Deals worth billions of pounds have been signed by the Chancellor, pictured right, and UK Government officials during their week-long trade delegation in Beijing. The visit has also led to a deal – expected to be officially announced next week – for Chinese investment in EDF’s proposed Hinkley C nuclear power plant in Somerset.

Antoaneta Becker, who runs the South West office of CBBC (China-Britain Business Council), explained how trade with China is changing from the earlier model of using the country as a low-cost centre for outsourced manufacturing.

As China’s huge emerging middle class gains massive spending power and an appetite for Western consumer goods – particularly British premium brands – more UK companies are setting up their own manufacturing bases in the country to make products purely for the Chinese market.

This pent-up demand for foreign brands has driven China’s leading retail website Alibaba to open up to overseas firms who can now sell products directly through the site.

Another major factor is the opening of a free trade zone in Shanghai for a three-year trial. This will make it easier for more Western to open up there.
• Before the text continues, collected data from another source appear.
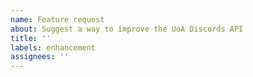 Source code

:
 ```yaml
---
name: Feature request
about: Suggest a way to improve the UoA Discords API
title: ''
labels: enhancement
assignees: ''
---
```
The CBBC has helped businesses from the region do business in China since the 1950s, she said, long before the country opened up to foreign investment and now has 13 offices in the country.

David Field of Grant Thornton guided the delegates through the tax and regulatory maze of doing business in China. He explained that, while the nation had opened up and reformed its tax regime in recent years, Western companies could still encounter pitfalls.

A new treaty due to be introduced next year by the Chinese government will make it easier for UK firms to launch businesses in China without incorporating them in Hong Kong – the traditional route, he said.